# WHAT YOU NEED TO DO
For every line below, restate it exactly and drop the images.

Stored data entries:
○ ○ ○ ○ ○

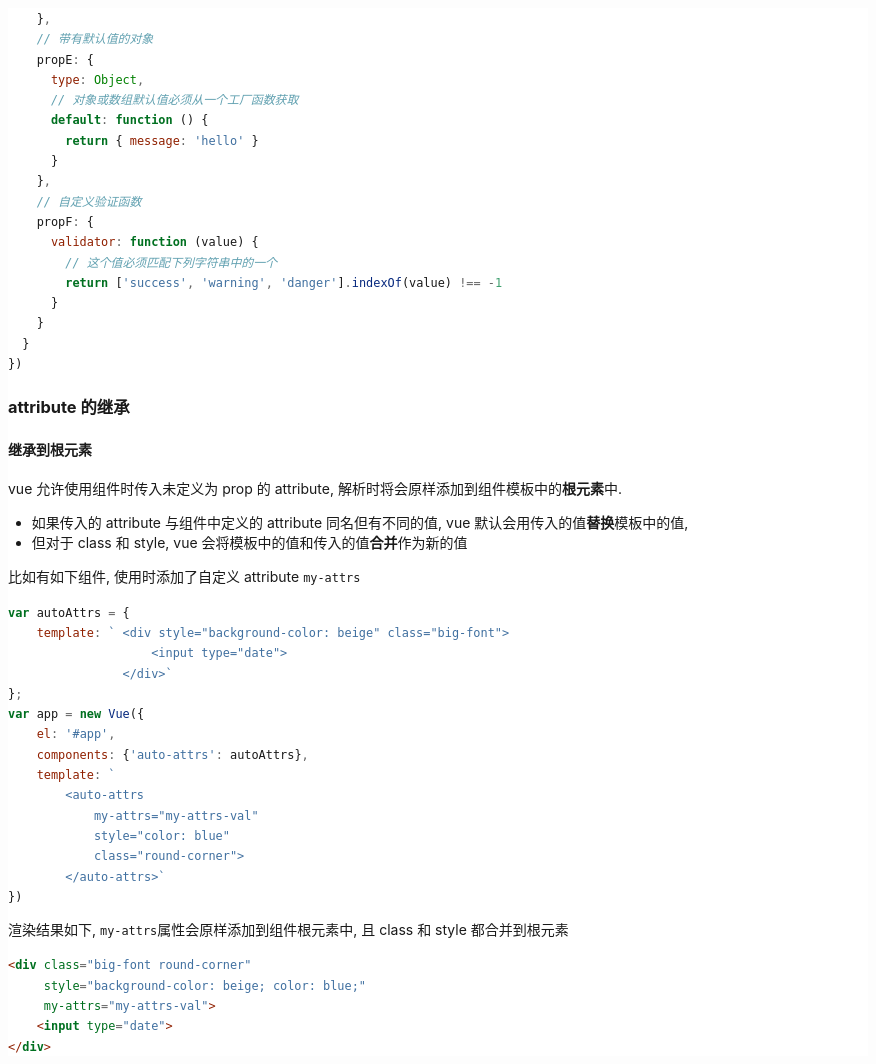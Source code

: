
 ```js
    },
    // 带有默认值的对象
    propE: {
      type: Object,
      // 对象或数组默认值必须从一个工厂函数获取
      default: function () {
        return { message: 'hello' }
      }
    },
    // 自定义验证函数
    propF: {
      validator: function (value) {
        // 这个值必须匹配下列字符串中的一个
        return ['success', 'warning', 'danger'].indexOf(value) !== -1
      }
    }
  }
})
```

### attribute 的继承

#### 继承到根元素

vue 允许使用组件时传入未定义为 prop 的 attribute, 解析时将会原样添加到组件模板中的**根元素**中. 

- 如果传入的 attribute 与组件中定义的 attribute 同名但有不同的值, vue 默认会用传入的值**替换**模板中的值, 
- 但对于 class 和 style, vue 会将模板中的值和传入的值**合并**作为新的值

比如有如下组件, 使用时添加了自定义 attribute `my-attrs`

```js
var autoAttrs = {
    template: ` <div style="background-color: beige" class="big-font">
                	<input type="date">
                </div>`
};
var app = new Vue({
    el: '#app',
    components: {'auto-attrs': autoAttrs},
    template: `
		<auto-attrs 
            my-attrs="my-attrs-val" 
            style="color: blue" 
            class="round-corner">
		</auto-attrs>`
})
```

渲染结果如下, `my-attrs`属性会原样添加到组件根元素中, 且 class 和 style 都合并到根元素

```html
<div class="big-font round-corner" 
     style="background-color: beige; color: blue;" 
     my-attrs="my-attrs-val">
    <input type="date">
</div>
```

○ ○ ○ ○ ○

# ANSWER TO THE PROBLEM
Source code

:
 ```js
    },
    // 带有默认值的对象
    propE: {
      type: Object,
      // 对象或数组默认值必须从一个工厂函数获取
      default: function () {
        return { message: 'hello' }
      }
    },
    // 自定义验证函数
    propF: {
      validator: function (value) {
        // 这个值必须匹配下列字符串中的一个
        return ['success', 'warning', 'danger'].indexOf(value) !== -1
      }
    }
  }
})
```

### attribute 的继承

#### 继承到根元素

vue 允许使用组件时传入未定义为 prop 的 attribute, 解析时将会原样添加到组件模板中的**根元素**中. 

- 如果传入的 attribute 与组件中定义的 attribute 同名但有不同的值, vue 默认会用传入的值**替换**模板中的值, 
- 但对于 class 和 style, vue 会将模板中的值和传入的值**合并**作为新的值

比如有如下组件, 使用时添加了自定义 attribute `my-attrs`

```js
var autoAttrs = {
    template: ` <div style="background-color: beige" class="big-font">
                	<input type="date">
                </div>`
};
var app = new Vue({
    el: '#app',
    components: {'auto-attrs': autoAttrs},
    template: `
		<auto-attrs 
            my-attrs="my-attrs-val" 
            style="color: blue" 
            class="round-corner">
		</auto-attrs>`
})
```

渲染结果如下, `my-attrs`属性会原样添加到组件根元素中, 且 class 和 style 都合并到根元素

```html
<div class="big-font round-corner" 
     style="background-color: beige; color: blue;" 
     my-attrs="my-attrs-val">
    <input type="date">
</div>
```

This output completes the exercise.